Virtually unheard of just three months ago, experts are learning more about the virus every day.

“What we do know is that pregnancy in a small proportion of women can alter how your body handles severe viral infections,” according to the RCOG.

“What has driven the decisions made by officials to place pregnant women in the vulnerable category is caution.”

The Royal College of Midwives has urged expectant mothers to attend scheduled hospital appointments, calling them “essential to ensure the wellbeing of pregnant women and their babies”.

For those showing symptoms and in isolation, the RCOG recommends letting your midwife or antenatal clinic know in advance so they can make arrangements.

Some women not showing symptoms report being asked to attend these appointments alone.

A pregnant woman wears a mask in Hong Kong. (Getty Images)

What is the coronavirus?

Since the coronavirus outbreak was identified, more than 2.7 million cases have been confirmed worldwide, according to Johns Hopkins University.

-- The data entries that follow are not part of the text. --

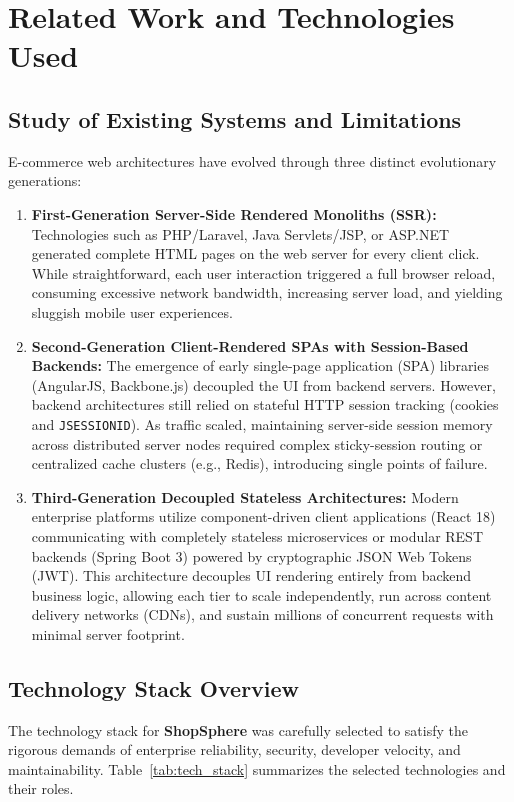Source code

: \chapter{Related Work and Technologies Used}
\label{ch:technologies}

\section{Study of Existing Systems and Limitations}
E-commerce web architectures have evolved through three distinct evolutionary generations:
\begin{enumerate}[leftmargin=2.0em]
    \item \textbf{First-Generation Server-Side Rendered Monoliths (SSR):} Technologies such as PHP/Laravel, Java Servlets/JSP, or ASP.NET generated complete HTML pages on the web server for every client click. While straightforward, each user interaction triggered a full browser reload, consuming excessive network bandwidth, increasing server load, and yielding sluggish mobile user experiences.
    \item \textbf{Second-Generation Client-Rendered SPAs with Session-Based Backends:} The emergence of early single-page application (SPA) libraries (AngularJS, Backbone.js) decoupled the UI from backend servers. However, backend architectures still relied on stateful HTTP session tracking (cookies and \texttt{JSESSIONID}). As traffic scaled, maintaining server-side session memory across distributed server nodes required complex sticky-session routing or centralized cache clusters (e.g., Redis), introducing single points of failure.
    \item \textbf{Third-Generation Decoupled Stateless Architectures:} Modern enterprise platforms utilize component-driven client applications (React 18) communicating with completely stateless microservices or modular REST backends (Spring Boot 3) powered by cryptographic JSON Web Tokens (JWT). This architecture decouples UI rendering entirely from backend business logic, allowing each tier to scale independently, run across content delivery networks (CDNs), and sustain millions of concurrent requests with minimal server footprint.
\end{enumerate}

\section{Technology Stack Overview}
The technology stack for \textbf{ShopSphere} was carefully selected to satisfy the rigorous demands of enterprise reliability, security, developer velocity, and maintainability. Table~\ref{tab:tech_stack} summarizes the selected technologies and their roles.

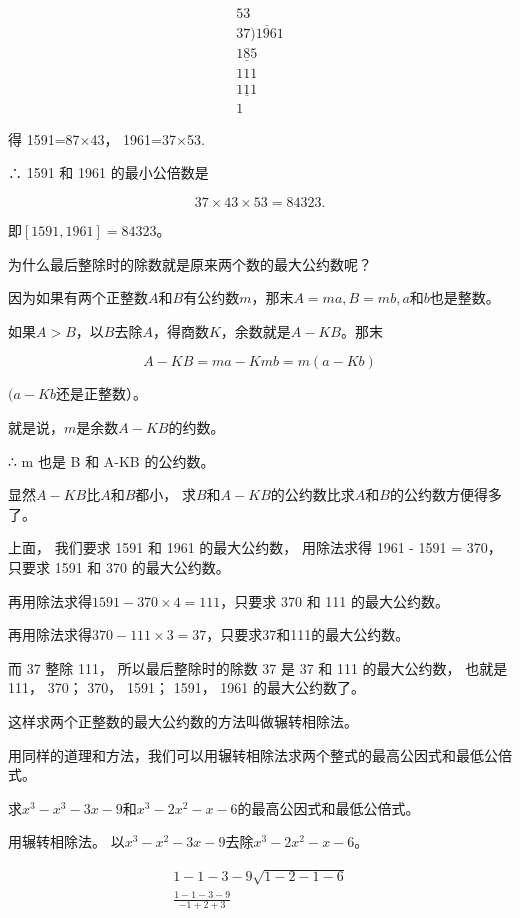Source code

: \[
\begin{array}{r} 53 \\ 37 \overline {{) 1961}} \\ \underline {{185}} \\ 111 \\ \underline {{111}} \\ 1 \end{array}
\]

得 1591=87×43， 1961=37×53.

∴ 1591 和 1961 的最小公倍数是

\[
37 \times 43 \times 53 = 84323.
\]

即\([1591, 1961] = 84323\)。

为什么最后整除时的除数就是原来两个数的最大公约数呢？

因为如果有两个正整数\(A\)和\(B\)有公约数\(m\)，那末\(A = ma, B = mb, a\)和\(b\)也是整数。

如果\(A > B\)，以\(B\)去除\(A\)，得商数\(K\)，余数就是\(A - KB\)。那末

\[
A - K B = m a - K m b = m (a - K b)
\]

\((a - Kb\)还是正整数）。

就是说，\(m\)是余数\(A - KB\)的约数。

∴ m 也是 B 和 A-KB 的公约数。

显然\(A - KB\)比\(A\)和\(B\)都小，
求\(B\)和\(A - KB\)的公约数比求\(A\)和\(B\)的公约数方便得多了。

上面， 我们要求 1591 和 1961 的最大公约数， 用除法求得 1961 - 1591 =
370， 只要求 1591 和 370 的最大公约数。

再用除法求得\(1591 - 370 \times 4 = 111\)，只要求 370 和 111
的最大公约数。

再用除法求得\(370 - 111 \times 3 = 37\)，只要求37和111的最大公约数。

而 37 整除 111， 所以最后整除时的除数 37 是 37 和 111 的最大公约数，
也就是 111， 370； 370， 1591； 1591， 1961 的最大公约数了。

这样求两个正整数的最大公约数的方法叫做辗转相除法。

用同样的道理和方法，我们可以用辗转相除法求两个整式的最高公因式和最低公倍式。

求\(x^{3}-x^{3}-3x-9\)和\(x^{3}-2x^{2}-x-6\)的最高公因式和最低公倍式。

 用辗转相除法。
以\(x^{3} - x^{2} - 3x - 9\)去除\(x^{3} - 2x^{2} - x - 6\)。

\[
\begin{array}{l} 1 - 1 - 3 - 9 \sqrt {1 - 2 - 1 - 6} \\ \frac{1 - 1 - 3 - 9}{- 1 + 2 + 3} \\ \end{array}
\]

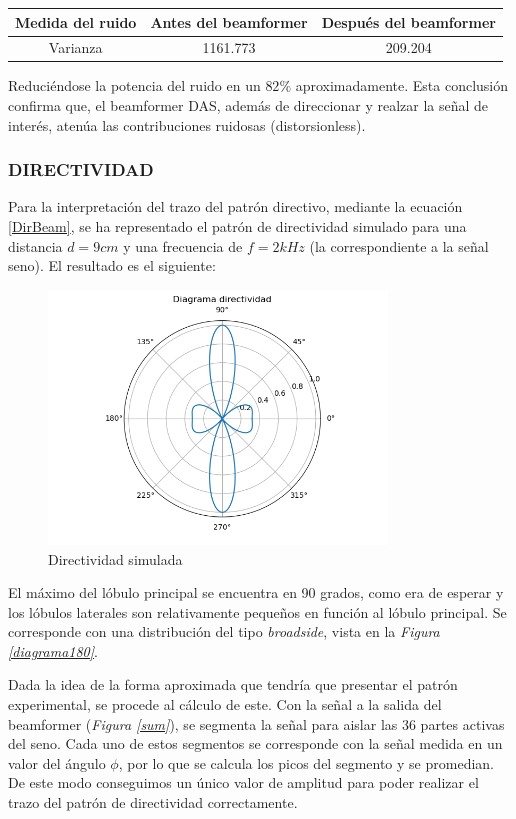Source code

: \documentclass[a4paper,11pt]{book}
\begin{document}
\begin{tabular}{|c|c|c|}
\hline 
\textbf{Medida del ruido} & Antes del beamformer & Después del beamformer \\ 
\hline 
Varianza & 1161.773 & 209.204 \\ 
\hline 
\end{tabular} 
\linebreak

Reduciéndose la potencia del ruido en un $82\%$ aproximadamente. Esta conclusión confirma que, el beamformer DAS, además de direccionar y realzar la señal de interés, atenúa las contribuciones ruidosas (distorsionless).

\subsubsection{DIRECTIVIDAD}
Para la interpretación del trazo del patrón directivo, mediante la ecuación \ref{DirBeam}, se ha representado el patrón de directividad simulado para una distancia $d = 9 cm$ y una frecuencia de $f = 2kHz$ (la correspondiente a la señal seno). El resultado es el siguiente:

\begin{figure}[hbtp]
\centering
\includegraphics[width = 9cm]{FIGURAS/directividad_SIM.png}
\caption{Directividad simulada}
\label{patronSIM}
\end{figure}

El máximo del lóbulo principal se encuentra en 90 grados, como era de esperar y los lóbulos laterales son relativamente pequeños en función al lóbulo principal. Se corresponde con una distribución del tipo \textit{broadside}, vista en la \textit{Figura \ref{diagrama180}}.

Dada la idea de la forma aproximada que tendría que presentar el patrón experimental, se procede al cálculo de este. Con la señal a la salida del beamformer (\textit{Figura \ref{sum}}), se segmenta la señal para aislar las 36 partes activas del seno. Cada uno de estos segmentos se corresponde con la señal medida en un valor del ángulo $\phi$, por lo que se calcula los picos del segmento y se promedian. De este modo conseguimos un único valor de amplitud para poder realizar el trazo del patrón de directividad correctamente.
\end{document}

Of these cases, over 750,900 are known to have “recovered”.

Globally, the death toll has exceeded 191,900.

The coronavirus mainly spreads face to face via infected droplets expelled in a cough or sneeze.

There is also evidence it may be transmitted in faeces and survive on surfaces.

Symptoms include fever, a cough and slight breathlessness.

The coronavirus has no “set” treatment, with most patients naturally fighting off the infection.

Those requiring hospitalisation are given “supportive care”, like ventilation, while their immune system gets to work.

Officials urge people to ward off the coronavirus by washing their hands regularly and maintaining social distancing.